Information ▸
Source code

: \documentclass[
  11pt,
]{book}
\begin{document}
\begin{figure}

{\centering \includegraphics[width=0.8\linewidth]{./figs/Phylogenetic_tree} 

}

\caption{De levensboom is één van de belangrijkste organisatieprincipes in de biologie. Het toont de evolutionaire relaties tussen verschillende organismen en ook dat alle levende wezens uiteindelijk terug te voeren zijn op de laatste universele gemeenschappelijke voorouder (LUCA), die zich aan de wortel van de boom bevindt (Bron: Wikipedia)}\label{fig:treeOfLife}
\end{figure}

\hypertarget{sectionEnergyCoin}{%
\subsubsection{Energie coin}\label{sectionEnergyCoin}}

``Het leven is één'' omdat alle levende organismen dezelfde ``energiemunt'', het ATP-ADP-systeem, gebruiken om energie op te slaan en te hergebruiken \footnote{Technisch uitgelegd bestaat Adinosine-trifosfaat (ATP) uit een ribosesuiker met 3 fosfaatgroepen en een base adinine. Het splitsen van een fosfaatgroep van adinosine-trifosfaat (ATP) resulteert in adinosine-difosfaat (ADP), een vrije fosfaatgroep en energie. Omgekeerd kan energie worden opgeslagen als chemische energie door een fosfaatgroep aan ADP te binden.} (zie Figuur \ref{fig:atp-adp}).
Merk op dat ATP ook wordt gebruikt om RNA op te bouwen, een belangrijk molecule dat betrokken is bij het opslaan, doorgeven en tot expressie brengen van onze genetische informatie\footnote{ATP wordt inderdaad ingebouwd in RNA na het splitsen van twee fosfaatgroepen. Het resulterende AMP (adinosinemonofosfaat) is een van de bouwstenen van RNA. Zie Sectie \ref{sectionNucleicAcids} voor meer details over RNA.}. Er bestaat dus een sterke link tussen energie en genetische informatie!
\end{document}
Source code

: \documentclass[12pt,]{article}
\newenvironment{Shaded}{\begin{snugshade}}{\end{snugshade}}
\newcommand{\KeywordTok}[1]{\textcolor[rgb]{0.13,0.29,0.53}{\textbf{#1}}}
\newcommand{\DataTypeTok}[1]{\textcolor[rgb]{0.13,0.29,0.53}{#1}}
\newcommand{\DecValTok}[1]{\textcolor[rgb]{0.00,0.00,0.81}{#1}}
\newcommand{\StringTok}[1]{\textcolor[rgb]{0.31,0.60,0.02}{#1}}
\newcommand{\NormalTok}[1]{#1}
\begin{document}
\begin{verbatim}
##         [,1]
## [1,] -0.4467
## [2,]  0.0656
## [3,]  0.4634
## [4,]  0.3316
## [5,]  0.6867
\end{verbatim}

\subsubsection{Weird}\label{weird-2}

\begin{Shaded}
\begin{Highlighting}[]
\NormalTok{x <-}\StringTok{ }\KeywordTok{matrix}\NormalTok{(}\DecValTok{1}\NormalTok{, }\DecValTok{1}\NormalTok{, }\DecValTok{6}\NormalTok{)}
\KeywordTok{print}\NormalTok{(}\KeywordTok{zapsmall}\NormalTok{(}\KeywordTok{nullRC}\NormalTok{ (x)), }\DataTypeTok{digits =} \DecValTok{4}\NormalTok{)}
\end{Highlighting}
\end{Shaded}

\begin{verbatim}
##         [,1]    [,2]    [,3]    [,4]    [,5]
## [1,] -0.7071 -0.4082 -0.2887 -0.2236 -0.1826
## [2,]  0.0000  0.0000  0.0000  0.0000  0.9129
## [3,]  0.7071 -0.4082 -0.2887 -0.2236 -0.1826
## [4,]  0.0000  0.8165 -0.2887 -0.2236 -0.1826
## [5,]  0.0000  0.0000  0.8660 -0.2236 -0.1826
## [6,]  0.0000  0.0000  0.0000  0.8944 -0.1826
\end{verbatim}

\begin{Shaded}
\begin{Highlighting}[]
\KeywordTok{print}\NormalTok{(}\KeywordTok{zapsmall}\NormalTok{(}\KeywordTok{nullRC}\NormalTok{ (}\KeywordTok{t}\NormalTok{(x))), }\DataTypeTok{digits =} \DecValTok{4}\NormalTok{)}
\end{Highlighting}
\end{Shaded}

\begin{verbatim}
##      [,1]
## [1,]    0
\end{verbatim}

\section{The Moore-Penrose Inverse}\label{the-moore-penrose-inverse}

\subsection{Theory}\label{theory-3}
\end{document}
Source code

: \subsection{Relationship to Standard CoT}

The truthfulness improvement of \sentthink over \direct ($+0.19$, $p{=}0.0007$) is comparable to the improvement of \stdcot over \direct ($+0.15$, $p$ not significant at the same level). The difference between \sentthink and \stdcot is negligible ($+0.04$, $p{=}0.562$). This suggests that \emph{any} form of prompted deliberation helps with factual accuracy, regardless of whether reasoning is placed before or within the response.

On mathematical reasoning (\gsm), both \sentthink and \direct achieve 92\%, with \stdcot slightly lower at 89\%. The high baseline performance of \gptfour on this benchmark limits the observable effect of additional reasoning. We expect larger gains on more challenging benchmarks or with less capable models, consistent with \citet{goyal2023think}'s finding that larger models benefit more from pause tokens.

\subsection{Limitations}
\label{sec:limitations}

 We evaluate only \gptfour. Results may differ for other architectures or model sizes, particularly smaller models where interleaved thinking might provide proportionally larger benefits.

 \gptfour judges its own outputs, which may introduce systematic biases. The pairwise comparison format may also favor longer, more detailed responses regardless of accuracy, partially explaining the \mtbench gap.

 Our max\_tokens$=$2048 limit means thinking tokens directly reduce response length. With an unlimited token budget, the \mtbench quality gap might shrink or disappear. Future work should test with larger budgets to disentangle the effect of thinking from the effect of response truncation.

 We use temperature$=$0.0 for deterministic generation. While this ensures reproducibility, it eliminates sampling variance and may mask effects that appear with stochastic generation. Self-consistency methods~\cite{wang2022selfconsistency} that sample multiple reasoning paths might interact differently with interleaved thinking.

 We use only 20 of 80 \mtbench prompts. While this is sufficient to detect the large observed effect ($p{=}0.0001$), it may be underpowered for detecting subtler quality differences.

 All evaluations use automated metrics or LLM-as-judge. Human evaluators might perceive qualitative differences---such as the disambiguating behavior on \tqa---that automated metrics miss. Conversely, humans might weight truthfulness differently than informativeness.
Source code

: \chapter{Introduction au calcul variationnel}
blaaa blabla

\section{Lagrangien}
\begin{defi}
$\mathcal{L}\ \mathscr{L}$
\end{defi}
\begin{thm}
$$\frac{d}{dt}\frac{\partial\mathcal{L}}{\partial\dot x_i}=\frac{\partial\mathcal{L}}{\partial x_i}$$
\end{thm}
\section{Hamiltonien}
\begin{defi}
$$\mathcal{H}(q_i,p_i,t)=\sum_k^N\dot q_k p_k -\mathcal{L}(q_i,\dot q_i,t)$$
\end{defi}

What the exercise asks ▸ For this task, retype the material exactly, line for line.

Result ▸
Source code

: \documentclass[
  11pt,
]{book}
\begin{document}
\begin{figure}

{\centering \includegraphics[width=0.8\linewidth]{./figs/Phylogenetic_tree} 

}

\caption{De levensboom is één van de belangrijkste organisatieprincipes in de biologie. Het toont de evolutionaire relaties tussen verschillende organismen en ook dat alle levende wezens uiteindelijk terug te voeren zijn op de laatste universele gemeenschappelijke voorouder (LUCA), die zich aan de wortel van de boom bevindt (Bron: Wikipedia)}\label{fig:treeOfLife}
\end{figure}

\hypertarget{sectionEnergyCoin}{%
\subsubsection{Energie coin}\label{sectionEnergyCoin}}

``Het leven is één'' omdat alle levende organismen dezelfde ``energiemunt'', het ATP-ADP-systeem, gebruiken om energie op te slaan en te hergebruiken \footnote{Technisch uitgelegd bestaat Adinosine-trifosfaat (ATP) uit een ribosesuiker met 3 fosfaatgroepen en een base adinine. Het splitsen van een fosfaatgroep van adinosine-trifosfaat (ATP) resulteert in adinosine-difosfaat (ADP), een vrije fosfaatgroep en energie. Omgekeerd kan energie worden opgeslagen als chemische energie door een fosfaatgroep aan ADP te binden.} (zie Figuur \ref{fig:atp-adp}).
Merk op dat ATP ook wordt gebruikt om RNA op te bouwen, een belangrijk molecule dat betrokken is bij het opslaan, doorgeven en tot expressie brengen van onze genetische informatie\footnote{ATP wordt inderdaad ingebouwd in RNA na het splitsen van twee fosfaatgroepen. Het resulterende AMP (adinosinemonofosfaat) is een van de bouwstenen van RNA. Zie Sectie \ref{sectionNucleicAcids} voor meer details over RNA.}. Er bestaat dus een sterke link tussen energie en genetische informatie!
\end{document}
Source code

: \documentclass[12pt,]{article}
\newenvironment{Shaded}{\begin{snugshade}}{\end{snugshade}}
\newcommand{\KeywordTok}[1]{\textcolor[rgb]{0.13,0.29,0.53}{\textbf{#1}}}
\newcommand{\DataTypeTok}[1]{\textcolor[rgb]{0.13,0.29,0.53}{#1}}
\newcommand{\DecValTok}[1]{\textcolor[rgb]{0.00,0.00,0.81}{#1}}
\newcommand{\StringTok}[1]{\textcolor[rgb]{0.31,0.60,0.02}{#1}}
\newcommand{\NormalTok}[1]{#1}
\begin{document}
\begin{verbatim}
##         [,1]
## [1,] -0.4467
## [2,]  0.0656
## [3,]  0.4634
## [4,]  0.3316
## [5,]  0.6867
\end{verbatim}

\subsubsection{Weird}\label{weird-2}

\begin{Shaded}
\begin{Highlighting}[]
\NormalTok{x <-}\StringTok{ }\KeywordTok{matrix}\NormalTok{(}\DecValTok{1}\NormalTok{, }\DecValTok{1}\NormalTok{, }\DecValTok{6}\NormalTok{)}
\KeywordTok{print}\NormalTok{(}\KeywordTok{zapsmall}\NormalTok{(}\KeywordTok{nullRC}\NormalTok{ (x)), }\DataTypeTok{digits =} \DecValTok{4}\NormalTok{)}
\end{Highlighting}
\end{Shaded}

\begin{verbatim}
##         [,1]    [,2]    [,3]    [,4]    [,5]
## [1,] -0.7071 -0.4082 -0.2887 -0.2236 -0.1826
## [2,]  0.0000  0.0000  0.0000  0.0000  0.9129
## [3,]  0.7071 -0.4082 -0.2887 -0.2236 -0.1826
## [4,]  0.0000  0.8165 -0.2887 -0.2236 -0.1826
## [5,]  0.0000  0.0000  0.8660 -0.2236 -0.1826
## [6,]  0.0000  0.0000  0.0000  0.8944 -0.1826
\end{verbatim}

\begin{Shaded}
\begin{Highlighting}[]
\KeywordTok{print}\NormalTok{(}\KeywordTok{zapsmall}\NormalTok{(}\KeywordTok{nullRC}\NormalTok{ (}\KeywordTok{t}\NormalTok{(x))), }\DataTypeTok{digits =} \DecValTok{4}\NormalTok{)}
\end{Highlighting}
\end{Shaded}

\begin{verbatim}
##      [,1]
## [1,]    0
\end{verbatim}

\section{The Moore-Penrose Inverse}\label{the-moore-penrose-inverse}

\subsection{Theory}\label{theory-3}
\end{document}
Source code

: \subsection{Relationship to Standard CoT}

The truthfulness improvement of \sentthink over \direct ($+0.19$, $p{=}0.0007$) is comparable to the improvement of \stdcot over \direct ($+0.15$, $p$ not significant at the same level). The difference between \sentthink and \stdcot is negligible ($+0.04$, $p{=}0.562$). This suggests that \emph{any} form of prompted deliberation helps with factual accuracy, regardless of whether reasoning is placed before or within the response.

On mathematical reasoning (\gsm), both \sentthink and \direct achieve 92\%, with \stdcot slightly lower at 89\%. The high baseline performance of \gptfour on this benchmark limits the observable effect of additional reasoning. We expect larger gains on more challenging benchmarks or with less capable models, consistent with \citet{goyal2023think}'s finding that larger models benefit more from pause tokens.

\subsection{Limitations}
\label{sec:limitations}

 We evaluate only \gptfour. Results may differ for other architectures or model sizes, particularly smaller models where interleaved thinking might provide proportionally larger benefits.

 \gptfour judges its own outputs, which may introduce systematic biases. The pairwise comparison format may also favor longer, more detailed responses regardless of accuracy, partially explaining the \mtbench gap.

 Our max\_tokens$=$2048 limit means thinking tokens directly reduce response length. With an unlimited token budget, the \mtbench quality gap might shrink or disappear. Future work should test with larger budgets to disentangle the effect of thinking from the effect of response truncation.

 We use temperature$=$0.0 for deterministic generation. While this ensures reproducibility, it eliminates sampling variance and may mask effects that appear with stochastic generation. Self-consistency methods~\cite{wang2022selfconsistency} that sample multiple reasoning paths might interact differently with interleaved thinking.

 We use only 20 of 80 \mtbench prompts. While this is sufficient to detect the large observed effect ($p{=}0.0001$), it may be underpowered for detecting subtler quality differences.

 All evaluations use automated metrics or LLM-as-judge. Human evaluators might perceive qualitative differences---such as the disambiguating behavior on \tqa---that automated metrics miss. Conversely, humans might weight truthfulness differently than informativeness.
Source code

: \chapter{Introduction au calcul variationnel}
blaaa blabla

\section{Lagrangien}
\begin{defi}
$\mathcal{L}\ \mathscr{L}$
\end{defi}
\begin{thm}
$$\frac{d}{dt}\frac{\partial\mathcal{L}}{\partial\dot x_i}=\frac{\partial\mathcal{L}}{\partial x_i}$$
\end{thm}
\section{Hamiltonien}
\begin{defi}
$$\mathcal{H}(q_i,p_i,t)=\sum_k^N\dot q_k p_k -\mathcal{L}(q_i,\dot q_i,t)$$
\end{defi}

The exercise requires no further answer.